In my latest column for our local newspaper I discuss conservative icon and intellectual powerhouse, Michele Bachmann, soon to leave the national stage, on the run.
Except for the entertainment, I don’t plan to miss Michele Bachmann. Besides, whatever amusement there might have been in her national presence, it was more than offset by the dispiriting horror of it. She epitomizes, after all, the contemptuous intellectual descent of today’s Republican party. Sure, her district is gerrymandered to select for her special kind of insanity; even so, it’s a national embarrassment that a person like her was seriously considered, by enough people in a major party to make it more than a fluke, to be of presidential caliber. But then, so were Ricks Perry and Santorum. And the abstruse Alaskan.
God told her to do things, she liked to proclaim. Yet she was uncharacteristically silent about His role in her decision to flee, FEC nipping at her nose; or the polls suggesting she was looking a little toasty. If God really did talk her into running in the first place, I’m guessing it was preceded by crooking His finger at His buddies up there, like Tom Jefferson, MLK, FDR, Harriet Tubman, George Carlin, and saying, “Checketh it out, guys. This is gonna be grins.”
Bachmann animated, like Dr. Frankenstein did his more attractive monster, that remarkable stitchery of disinformation, paranoia, and demagoguery that typifies today’s Republican leaders. I was never sure if she believed the stuff she said: reeducation camps, HPV vaccine causing mental retardation, Founding Fathers ending slavery, Obama surrendering US legal tender to some imaginary international currency. Clearly, she has the unconstrained zeal of the completely credulous. On the other hand, it’s exactly the steaming bilge her followers loved to hear, and she shoveled it out there for them with enthusiasm. Dumb like the Fox?

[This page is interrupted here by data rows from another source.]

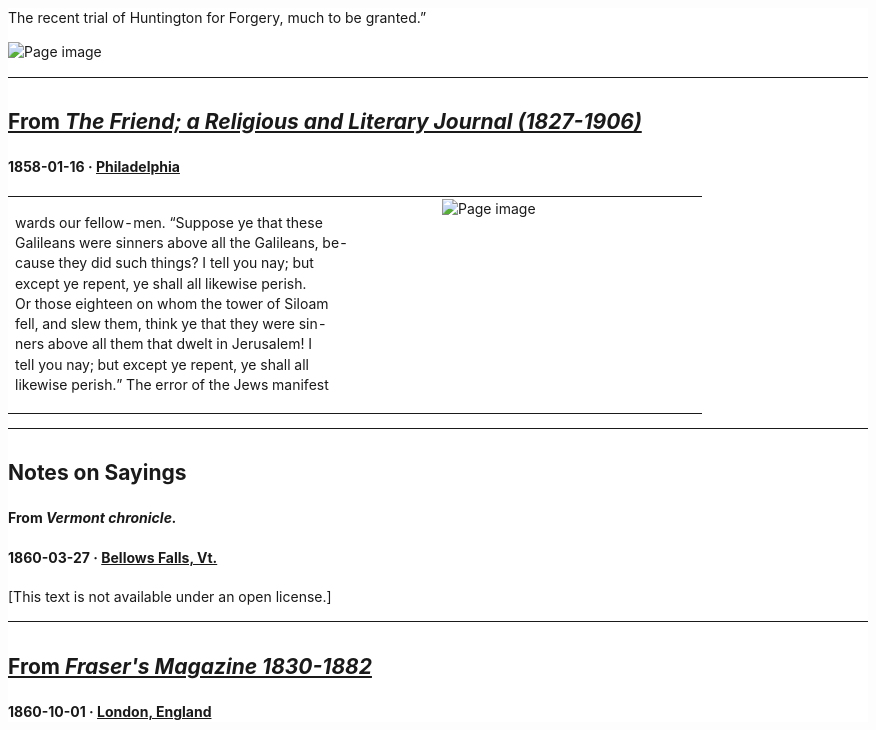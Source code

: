 The recent trial of Huntington for Forgery, much to be granted.”
</td><td style="width: 50%; max-height: 75%; margin: auto; display: block;">
<img alt="Page image" src="https://iiif.archive.org/image/iiif/2/sim_evangelist-and-religious-review_1857-01-15_28_3%2Fsim_evangelist-and-religious-review_1857-01-15_28_3_jp2.zip%2Fsim_evangelist-and-religious-review_1857-01-15_28_3_jp2%2Fsim_evangelist-and-religious-review_1857-01-15_28_3_0000.jp2/pct:63.84139150943396,22.54483347566183,26.91627358490566,2.0175064047822375/600,/0/default.jpg"/>
</td>
</tr></table>

---

## [From _The Friend; a Religious and Literary Journal (1827-1906)_](https://archive.org/details/sim_friend-a-religious-and-literary-journal_1858-01-16_31_19/page/n1/mode/1up?view=theater)

#### 1858-01-16 &middot; [Philadelphia](http://dbpedia.org/resource/Philadelphia)

<table style="width: 100%;"><tr><td style="width: 50%">

  
wards our fellow-men. “Suppose ye that these  
Galileans were sinners above all the Galileans, be-  
cause they did such things? I tell you nay; but  
except ye repent, ye shall all likewise perish.  
Or those eighteen on whom the tower of Siloam  
fell, and slew them, think ye that they were sin-  
ners above all them that dwelt in Jerusalem! I  
tell you nay; but except ye repent, ye shall all  
likewise perish.” The error of the Jews manifest
</td><td style="width: 50%; max-height: 75%; margin: auto; display: block;">
<img alt="Page image" src="https://iiif.archive.org/image/iiif/2/sim_friend-a-religious-and-literary-journal_1858-01-16_31_19%2Fsim_friend-a-religious-and-literary-journal_1858-01-16_31_19_jp2.zip%2Fsim_friend-a-religious-and-literary-journal_1858-01-16_31_19_jp2%2Fsim_friend-a-religious-and-literary-journal_1858-01-16_31_19_0001.jp2/pct:8.911192214111923,50.927734375,28.49756690997567,10.4736328125/600,/0/default.jpg"/>
</td>
</tr></table>

---

## Notes on Sayings

#### From _Vermont chronicle._

#### 1860-03-27 &middot; [Bellows Falls, Vt.](http://dbpedia.org/resource/Bellows_Falls%2C_Vermont)

[This text is not available under an open license.]

---

## [From _Fraser's Magazine 1830-1882_](https://archive.org/details/sim_frasers-magazine_1860-10_62_370/page/n75/mode/1up?view=theater)

#### 1860-10-01 &middot; [London, England](http://dbpedia.org/resource/London)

She’ll remain a hero in her party, one gone so bonkers that its leaders refer to the nomination of judges to fill existing federal vacancies as an attempt to “pack the courts.” A party whose ophidian Senate leader claims, as his case is falling apart, that it’s “an assault on free speech” when the IRS ensures that political groups act within the law. As their avatar, Michele Bachmann perfectly personifies the fear and division, the running from reality and hiding in the land of nyctophobic fantasy in which her party has proudly pitched its doorless tent.
If I’ve learned anything in these few months of columny, it’s that a mind like Michele’s can’t be changed. It was made up before any facts got in, slammed shut as she hid under her bed. Same with certain readers I hear from, who send me apocalyptic claims ripped from right-wing radio and TV, or from emails they’ve received, the kind that begin with “If you do nothing else today, read this and pass it on…” Stuff so obviously false that you’d be embarrassed to have your name on the forwarding. Stuff that’s been around since John Roberts flubbed the oath, and which has been debunked repeatedly. Rampant voter fraud. Shocking growth of government. Rising deficits, Obamacare for illegals, Sharia law for everyone. I’ve sent links to impartial articles, charts, and graphs, asked them to support their assertions, specify anything that confirms their certainty in President Obama’s hatred of capitalist America. No takers. The more information I’ve furnished, the more forcefully they flung their Foxified fallacies. It’s one thing to disagree; but this is manifest preference for being wrong; the clearer the disproof of their beliefs, the tighter they hold them, like Linus and his blanket.
Easier than proposing workable alternatives, conspiracy theories are all they have. Michele Bachmann passed zero legislation; but, oh, the stories she told.I don’t know why some people prefer delusion over actuality; but it explains how reprobates like Bachmann get elected, and it illuminates our biggest problem: when times are tough, the untough prefer untruth. Reality, for Bachmann-empowering types, seems to have become intolerable; “La la la I can’t hear you” worked when they were kids, and what carefree times those were! Washington’s own state legislator, Ed Orcutt, claimed bicycles are more polluting than cars. He’s also the guy, responding to a request to fund upgrading bridges after the Mt. Vernon collapse, who pointed out that eleven of its twelve sections are still standing. Such thinking doesn’t portend thoughtful legislation.
So, no, I won’t miss the lady. I wish I could believe her exit augurs a return to the real world by her party, but I don’t, not for a minute. Because, as Yoda reminded Obi-wan, “There is another.” And another. And another.